Today was a day. Today I had many thoughts that need to be written down. About how waiting for sex until I was married wasn’t what fucked up my brain, but the purity culture that fueled it. About how romcom love isn’t actually love and living life together while still enjoying each other while you have young kids and fuck tons of pressure on every side is the best thing ever. Literally. It is freedom. It is joy. It is looking at your person and knowing that there is nothing life can throw at you that you won’t make it through together. Because it’s not about what the journey looks like. It’s not even where it’s going (that vision will change many, many times). It’s about doing it together, and discovering yourself along the way. About how I once read about a “pious” woman who worried, constantly, about getting grilled about her time on earth once she was in heaven. And how it’s taken me years to begin deconstruction on this bullshit but today, while watching IG reels and laughing my ass off, I thought that if anyone on the other side of death had the *audacity* to ask me if I thought today was well spent I would respond with “Well fuck yes it was. Actually. Thanks. Had a great time. 9/10. Would recommend.” About how people in the middle of doing the work don’t get enough fucking credit for how difficult it is in the middle of it.
But it’s the end of the day. My babies need cuddles. My brain needs a break. My shoulders need to come down from my chin. And I just do not have the capacity to give any of those topics the attention they deserve.
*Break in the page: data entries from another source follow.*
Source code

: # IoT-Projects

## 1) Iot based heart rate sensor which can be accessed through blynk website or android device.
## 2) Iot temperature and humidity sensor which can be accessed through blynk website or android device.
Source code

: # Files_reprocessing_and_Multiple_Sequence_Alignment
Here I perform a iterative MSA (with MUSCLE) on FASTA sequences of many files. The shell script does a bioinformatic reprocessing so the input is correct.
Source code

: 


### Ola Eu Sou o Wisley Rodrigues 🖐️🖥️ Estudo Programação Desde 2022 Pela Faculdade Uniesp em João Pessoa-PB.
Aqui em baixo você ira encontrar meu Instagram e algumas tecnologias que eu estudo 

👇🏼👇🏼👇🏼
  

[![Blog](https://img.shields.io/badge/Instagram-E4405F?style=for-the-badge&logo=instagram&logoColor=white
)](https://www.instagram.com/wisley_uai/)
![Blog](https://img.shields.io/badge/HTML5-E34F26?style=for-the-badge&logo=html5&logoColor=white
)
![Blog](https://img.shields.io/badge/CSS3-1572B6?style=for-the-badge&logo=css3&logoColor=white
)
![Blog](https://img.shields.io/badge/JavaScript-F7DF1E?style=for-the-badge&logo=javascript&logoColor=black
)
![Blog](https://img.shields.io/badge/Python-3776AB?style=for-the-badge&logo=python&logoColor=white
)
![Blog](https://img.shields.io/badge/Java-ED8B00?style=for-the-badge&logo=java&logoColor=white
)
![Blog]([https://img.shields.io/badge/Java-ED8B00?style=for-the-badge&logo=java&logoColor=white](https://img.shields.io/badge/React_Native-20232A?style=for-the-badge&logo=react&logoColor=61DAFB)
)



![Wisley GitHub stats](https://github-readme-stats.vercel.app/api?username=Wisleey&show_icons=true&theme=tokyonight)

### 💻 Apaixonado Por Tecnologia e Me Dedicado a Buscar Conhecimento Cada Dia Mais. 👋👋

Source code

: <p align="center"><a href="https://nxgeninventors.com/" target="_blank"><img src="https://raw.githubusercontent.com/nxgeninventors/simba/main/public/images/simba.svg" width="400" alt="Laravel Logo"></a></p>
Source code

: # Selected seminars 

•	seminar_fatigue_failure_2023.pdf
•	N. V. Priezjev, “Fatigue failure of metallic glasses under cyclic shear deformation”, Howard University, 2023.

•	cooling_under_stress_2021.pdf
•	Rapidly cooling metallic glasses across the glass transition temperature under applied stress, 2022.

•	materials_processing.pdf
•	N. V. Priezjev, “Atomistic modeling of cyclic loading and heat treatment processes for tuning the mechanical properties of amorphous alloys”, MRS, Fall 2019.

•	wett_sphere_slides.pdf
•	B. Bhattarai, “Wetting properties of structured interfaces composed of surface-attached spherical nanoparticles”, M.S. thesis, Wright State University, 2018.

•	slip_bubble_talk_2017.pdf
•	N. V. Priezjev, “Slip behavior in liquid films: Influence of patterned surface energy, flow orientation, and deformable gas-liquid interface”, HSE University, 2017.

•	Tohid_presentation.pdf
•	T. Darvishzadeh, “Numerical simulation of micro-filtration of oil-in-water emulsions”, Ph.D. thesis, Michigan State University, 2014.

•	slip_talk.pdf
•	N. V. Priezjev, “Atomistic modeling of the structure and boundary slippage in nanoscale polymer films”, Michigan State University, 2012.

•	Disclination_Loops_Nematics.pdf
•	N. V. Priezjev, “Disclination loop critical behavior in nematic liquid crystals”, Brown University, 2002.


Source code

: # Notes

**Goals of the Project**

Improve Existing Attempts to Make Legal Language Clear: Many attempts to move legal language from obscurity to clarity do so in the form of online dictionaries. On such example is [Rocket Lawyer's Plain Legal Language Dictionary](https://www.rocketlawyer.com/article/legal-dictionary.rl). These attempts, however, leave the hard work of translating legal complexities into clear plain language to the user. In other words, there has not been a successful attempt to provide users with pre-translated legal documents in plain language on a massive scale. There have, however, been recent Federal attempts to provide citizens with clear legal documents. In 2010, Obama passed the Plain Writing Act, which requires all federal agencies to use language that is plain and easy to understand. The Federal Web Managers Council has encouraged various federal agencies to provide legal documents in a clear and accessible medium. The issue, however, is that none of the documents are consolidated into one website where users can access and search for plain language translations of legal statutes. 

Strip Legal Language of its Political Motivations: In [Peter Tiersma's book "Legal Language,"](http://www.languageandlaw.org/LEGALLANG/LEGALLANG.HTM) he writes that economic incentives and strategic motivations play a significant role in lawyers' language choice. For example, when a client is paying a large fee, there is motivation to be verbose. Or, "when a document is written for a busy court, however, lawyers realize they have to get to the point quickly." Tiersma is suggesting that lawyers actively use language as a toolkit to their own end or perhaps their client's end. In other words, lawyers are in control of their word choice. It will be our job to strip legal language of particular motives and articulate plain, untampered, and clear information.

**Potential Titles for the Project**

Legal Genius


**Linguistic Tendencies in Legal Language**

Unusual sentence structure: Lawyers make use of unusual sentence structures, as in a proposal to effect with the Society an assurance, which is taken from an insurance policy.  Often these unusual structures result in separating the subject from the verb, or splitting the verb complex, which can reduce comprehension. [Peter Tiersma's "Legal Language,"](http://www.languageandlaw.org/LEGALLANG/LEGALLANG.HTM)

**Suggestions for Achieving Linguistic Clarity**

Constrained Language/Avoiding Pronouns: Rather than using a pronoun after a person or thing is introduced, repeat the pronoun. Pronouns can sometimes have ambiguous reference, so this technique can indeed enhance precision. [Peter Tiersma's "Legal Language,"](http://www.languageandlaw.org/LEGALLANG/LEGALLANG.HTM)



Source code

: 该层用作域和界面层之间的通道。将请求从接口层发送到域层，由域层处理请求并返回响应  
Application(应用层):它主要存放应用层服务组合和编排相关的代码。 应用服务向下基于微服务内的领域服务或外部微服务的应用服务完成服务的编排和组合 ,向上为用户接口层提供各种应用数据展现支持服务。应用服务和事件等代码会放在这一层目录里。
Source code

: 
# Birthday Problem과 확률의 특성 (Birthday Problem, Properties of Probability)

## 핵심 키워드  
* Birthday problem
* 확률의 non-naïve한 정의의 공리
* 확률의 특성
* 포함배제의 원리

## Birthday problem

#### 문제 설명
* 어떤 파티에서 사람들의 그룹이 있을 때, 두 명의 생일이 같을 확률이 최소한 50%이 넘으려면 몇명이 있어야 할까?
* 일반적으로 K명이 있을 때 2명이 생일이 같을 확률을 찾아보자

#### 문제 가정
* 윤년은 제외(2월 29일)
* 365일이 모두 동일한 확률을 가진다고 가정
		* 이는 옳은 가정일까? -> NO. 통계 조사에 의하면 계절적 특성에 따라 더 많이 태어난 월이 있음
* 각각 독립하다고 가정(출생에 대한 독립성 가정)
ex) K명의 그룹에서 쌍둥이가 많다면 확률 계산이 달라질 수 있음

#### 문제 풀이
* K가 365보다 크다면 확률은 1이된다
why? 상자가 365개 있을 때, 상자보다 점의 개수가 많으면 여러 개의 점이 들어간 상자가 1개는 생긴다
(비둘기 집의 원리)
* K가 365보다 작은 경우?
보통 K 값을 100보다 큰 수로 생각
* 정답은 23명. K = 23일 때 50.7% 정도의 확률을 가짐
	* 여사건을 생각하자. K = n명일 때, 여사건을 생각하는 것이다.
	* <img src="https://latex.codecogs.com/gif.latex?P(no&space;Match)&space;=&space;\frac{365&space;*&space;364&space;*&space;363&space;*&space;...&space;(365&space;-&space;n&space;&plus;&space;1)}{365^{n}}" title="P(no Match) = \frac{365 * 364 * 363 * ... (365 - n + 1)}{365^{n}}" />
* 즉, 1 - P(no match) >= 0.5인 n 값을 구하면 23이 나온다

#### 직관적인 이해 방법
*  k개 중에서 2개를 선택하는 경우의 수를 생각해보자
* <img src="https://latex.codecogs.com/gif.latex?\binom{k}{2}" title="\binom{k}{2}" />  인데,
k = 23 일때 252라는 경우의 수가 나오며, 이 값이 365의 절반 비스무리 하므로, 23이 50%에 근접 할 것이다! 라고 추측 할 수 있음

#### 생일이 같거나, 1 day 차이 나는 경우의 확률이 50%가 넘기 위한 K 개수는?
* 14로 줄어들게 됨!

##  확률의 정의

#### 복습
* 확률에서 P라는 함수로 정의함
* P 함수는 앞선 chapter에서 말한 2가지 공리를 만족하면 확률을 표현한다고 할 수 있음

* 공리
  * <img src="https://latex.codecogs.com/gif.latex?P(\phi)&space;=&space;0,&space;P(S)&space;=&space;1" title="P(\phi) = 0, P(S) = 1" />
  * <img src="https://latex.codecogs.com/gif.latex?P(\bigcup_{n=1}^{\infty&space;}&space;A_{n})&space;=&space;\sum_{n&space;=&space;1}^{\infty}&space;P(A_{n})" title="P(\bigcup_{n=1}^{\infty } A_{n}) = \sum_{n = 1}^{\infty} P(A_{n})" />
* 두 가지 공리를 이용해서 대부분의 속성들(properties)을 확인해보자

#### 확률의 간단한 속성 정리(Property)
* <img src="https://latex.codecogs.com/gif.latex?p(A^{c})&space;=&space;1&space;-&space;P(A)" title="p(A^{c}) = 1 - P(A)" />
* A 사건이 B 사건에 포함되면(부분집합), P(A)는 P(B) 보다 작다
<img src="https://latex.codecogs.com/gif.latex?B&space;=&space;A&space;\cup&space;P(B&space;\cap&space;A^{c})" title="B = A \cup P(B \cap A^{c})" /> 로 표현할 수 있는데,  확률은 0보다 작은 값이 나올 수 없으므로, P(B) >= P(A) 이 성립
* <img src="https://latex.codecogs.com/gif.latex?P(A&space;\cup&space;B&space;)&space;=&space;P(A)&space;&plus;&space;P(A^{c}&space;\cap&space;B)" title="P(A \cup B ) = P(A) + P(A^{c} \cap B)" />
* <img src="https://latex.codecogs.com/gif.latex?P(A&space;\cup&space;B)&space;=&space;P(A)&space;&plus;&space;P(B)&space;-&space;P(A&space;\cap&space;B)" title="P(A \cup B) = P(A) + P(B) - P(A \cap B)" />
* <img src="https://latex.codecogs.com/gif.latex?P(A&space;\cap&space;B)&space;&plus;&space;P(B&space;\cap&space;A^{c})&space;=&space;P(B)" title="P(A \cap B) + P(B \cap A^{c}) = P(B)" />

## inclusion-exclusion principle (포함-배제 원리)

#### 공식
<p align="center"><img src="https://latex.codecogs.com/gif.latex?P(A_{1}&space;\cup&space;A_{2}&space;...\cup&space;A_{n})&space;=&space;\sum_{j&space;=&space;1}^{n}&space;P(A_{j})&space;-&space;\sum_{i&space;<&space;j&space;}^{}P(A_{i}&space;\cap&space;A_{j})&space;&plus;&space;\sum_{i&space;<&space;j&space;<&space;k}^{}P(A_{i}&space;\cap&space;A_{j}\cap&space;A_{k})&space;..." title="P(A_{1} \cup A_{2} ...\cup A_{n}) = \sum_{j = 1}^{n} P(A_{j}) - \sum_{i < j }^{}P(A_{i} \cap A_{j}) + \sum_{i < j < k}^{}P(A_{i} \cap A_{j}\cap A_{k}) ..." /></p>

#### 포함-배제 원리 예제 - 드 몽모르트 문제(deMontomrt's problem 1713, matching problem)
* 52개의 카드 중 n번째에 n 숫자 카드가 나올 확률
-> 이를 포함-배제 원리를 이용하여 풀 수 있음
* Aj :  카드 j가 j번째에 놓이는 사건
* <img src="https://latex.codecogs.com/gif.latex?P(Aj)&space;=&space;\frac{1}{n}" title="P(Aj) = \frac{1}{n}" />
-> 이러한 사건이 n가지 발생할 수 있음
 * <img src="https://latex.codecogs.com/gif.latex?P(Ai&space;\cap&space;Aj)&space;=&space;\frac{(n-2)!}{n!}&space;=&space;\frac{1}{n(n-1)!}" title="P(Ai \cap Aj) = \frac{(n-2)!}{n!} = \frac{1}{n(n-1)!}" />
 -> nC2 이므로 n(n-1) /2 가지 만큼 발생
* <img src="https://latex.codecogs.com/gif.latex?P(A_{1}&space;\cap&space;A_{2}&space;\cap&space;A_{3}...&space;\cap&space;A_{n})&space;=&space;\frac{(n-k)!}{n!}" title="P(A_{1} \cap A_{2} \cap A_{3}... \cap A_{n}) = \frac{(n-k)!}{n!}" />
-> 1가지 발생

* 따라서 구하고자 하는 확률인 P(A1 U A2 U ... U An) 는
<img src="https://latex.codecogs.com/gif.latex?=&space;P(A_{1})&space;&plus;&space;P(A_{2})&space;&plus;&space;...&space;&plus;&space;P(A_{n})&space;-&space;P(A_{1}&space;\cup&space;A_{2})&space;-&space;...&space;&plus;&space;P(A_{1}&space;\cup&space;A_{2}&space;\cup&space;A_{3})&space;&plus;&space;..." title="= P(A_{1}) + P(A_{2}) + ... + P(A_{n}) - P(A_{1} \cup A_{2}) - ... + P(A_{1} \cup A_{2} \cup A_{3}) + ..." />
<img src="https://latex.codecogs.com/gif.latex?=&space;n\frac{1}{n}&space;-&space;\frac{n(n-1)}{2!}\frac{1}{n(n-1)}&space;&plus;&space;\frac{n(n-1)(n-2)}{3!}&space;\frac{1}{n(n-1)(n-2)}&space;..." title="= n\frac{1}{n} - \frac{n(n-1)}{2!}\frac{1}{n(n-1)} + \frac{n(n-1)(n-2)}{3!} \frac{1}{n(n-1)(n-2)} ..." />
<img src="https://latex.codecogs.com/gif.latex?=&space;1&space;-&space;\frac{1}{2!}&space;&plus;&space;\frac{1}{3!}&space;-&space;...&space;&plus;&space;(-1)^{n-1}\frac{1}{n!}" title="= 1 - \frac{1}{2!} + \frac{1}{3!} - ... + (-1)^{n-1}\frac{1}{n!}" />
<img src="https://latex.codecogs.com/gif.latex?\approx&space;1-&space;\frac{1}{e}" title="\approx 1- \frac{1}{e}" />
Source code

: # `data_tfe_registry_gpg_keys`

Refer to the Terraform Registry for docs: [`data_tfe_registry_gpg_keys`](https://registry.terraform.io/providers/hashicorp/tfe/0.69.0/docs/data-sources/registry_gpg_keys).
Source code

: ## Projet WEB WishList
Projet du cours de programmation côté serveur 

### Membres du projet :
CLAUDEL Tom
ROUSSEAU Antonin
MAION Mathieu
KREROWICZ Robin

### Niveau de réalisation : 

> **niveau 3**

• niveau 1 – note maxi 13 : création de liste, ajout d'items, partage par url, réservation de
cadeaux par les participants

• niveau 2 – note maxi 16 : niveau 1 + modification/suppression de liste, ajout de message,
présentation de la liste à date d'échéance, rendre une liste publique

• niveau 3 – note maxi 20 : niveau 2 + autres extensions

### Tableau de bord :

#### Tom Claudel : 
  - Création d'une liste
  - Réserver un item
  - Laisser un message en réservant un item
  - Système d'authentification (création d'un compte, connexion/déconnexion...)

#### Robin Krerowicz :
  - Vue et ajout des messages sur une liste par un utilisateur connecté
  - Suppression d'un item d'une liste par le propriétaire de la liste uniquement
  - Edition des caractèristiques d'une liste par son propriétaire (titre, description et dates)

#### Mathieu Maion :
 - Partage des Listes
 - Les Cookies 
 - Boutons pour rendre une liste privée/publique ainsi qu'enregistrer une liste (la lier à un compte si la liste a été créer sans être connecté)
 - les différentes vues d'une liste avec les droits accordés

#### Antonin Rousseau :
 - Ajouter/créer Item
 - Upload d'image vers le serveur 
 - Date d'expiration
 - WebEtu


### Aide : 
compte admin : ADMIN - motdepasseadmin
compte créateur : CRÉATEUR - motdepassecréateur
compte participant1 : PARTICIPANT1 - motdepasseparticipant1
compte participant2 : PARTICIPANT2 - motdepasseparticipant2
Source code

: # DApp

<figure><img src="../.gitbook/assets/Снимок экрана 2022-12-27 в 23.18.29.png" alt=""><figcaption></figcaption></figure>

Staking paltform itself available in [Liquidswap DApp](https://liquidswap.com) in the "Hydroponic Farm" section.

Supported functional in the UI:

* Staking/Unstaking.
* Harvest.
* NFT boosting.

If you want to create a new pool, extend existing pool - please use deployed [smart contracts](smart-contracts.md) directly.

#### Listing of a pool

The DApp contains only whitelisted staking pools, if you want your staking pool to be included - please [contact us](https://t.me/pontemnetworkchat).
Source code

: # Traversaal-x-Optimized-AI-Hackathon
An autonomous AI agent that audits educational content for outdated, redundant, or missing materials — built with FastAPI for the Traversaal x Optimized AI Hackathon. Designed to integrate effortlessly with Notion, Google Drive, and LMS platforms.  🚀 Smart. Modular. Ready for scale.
So, instead, I’m going to do this. I’m going to talk to myself (and you). Just a quick little message. Here we go.
Everyone deserves rest. Even writers. Even moms. Even people who haven’t gotten out of bed because it was just too much today. Here is your permission to leave it un-done. To try again tomorrow. To celebrate how far you made it today, against all the odds. Play the game on your phone. Binge the show you have watched a million times. Let your brain shut off, take a deep breath, eat the donut, and love yourself.